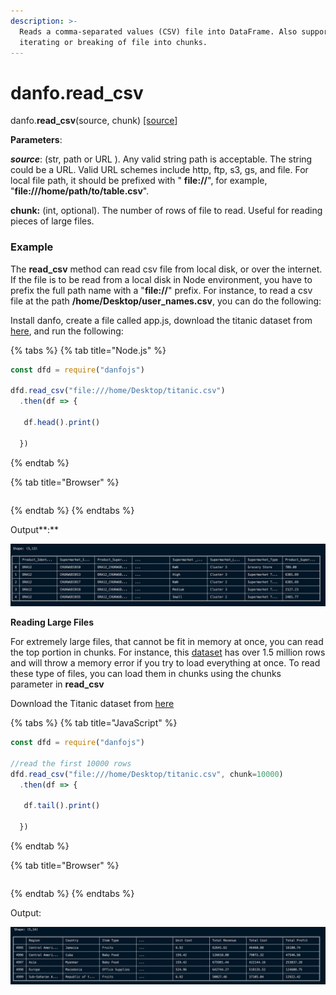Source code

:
 ```yaml
---
description: >-
  Reads a comma-separated values (CSV) file into DataFrame. Also supports
  iterating or breaking of file into chunks.
---
```


# danfo.read\_csv

danfo.**read\_csv**\(source, chunk\) [\[source](https://github.com/opensource9ja/danfojs/blob/master/danfojs/src/io/reader.js#L21)\]

**Parameters**: 

_**source**_: \(str, path or URL \). Any valid string path is acceptable. The string could be a URL. Valid URL schemes include http, ftp, s3, gs, and file. For local file path, it should be prefixed with " **file://**", for example, "**file:///home/path/to/table.csv**".

**chunk:** \(int, optional\). The number of rows of file to read. Useful for reading pieces of large files.

### Example

The **read\_csv** method can read csv file from local disk, or over the internet. If the file is to be read from a local disk in Node environment, you have to prefix the full path name with a "**file://**" prefix. For instance, to read a csv file at the path **/home/Desktop/user\_names.csv**, you can do the following:

Install danfo, create a file called app.js, download the titanic dataset from [here](https://web.stanford.edu/class/archive/cs/cs109/cs109.1166/stuff/titanic.csv), and run the following: 

{% tabs %}
{% tab title="Node.js" %}
```javascript
const dfd = require("danfojs")

dfd.read_csv("file:///home/Desktop/titanic.csv")
  .then(df => {
  
   df.head().print()

  })
```
{% endtab %}

{% tab title="Browser" %}
```

```
{% endtab %}
{% endtabs %}

Output**:**

![Output of head function in the console](../../.gitbook/assets/image%20%281%29.png)

**Reading Large Files**

For extremely large files, that cannot be fit in memory at once, you can read the top portion in chunks. For instance, this [dataset](http://eforexcel.com/wp/wp-content/uploads/2017/07/1500000%20Sales%20Records.7z) has over 1.5 million rows and will throw a memory error if you try to load everything at once. To read these type of files, you can load them in chunks using the chunks parameter in **read\_csv**

Download the Titanic dataset from [here](http://eforexcel.com/wp/wp-content/uploads/2017/07/1500000%20Sales%20Records.7z)

{% tabs %}
{% tab title="JavaScript" %}
```javascript
const dfd = require("danfojs")

//read the first 10000 rows
dfd.read_csv("file:///home/Desktop/titanic.csv", chunk=10000)
  .then(df => {
  
   df.tail().print()

  })
```
{% endtab %}

{% tab title="Browser" %}
```

```
{% endtab %}
{% endtabs %}

Output:

![The last 5 rows of the big dataset](../../.gitbook/assets/image%20%283%29.png)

**Exercise aim:** An exact number is called for here: how many lines across the records contain the word "https". Nothing else belongs in the answer.

**Exercise response:** 2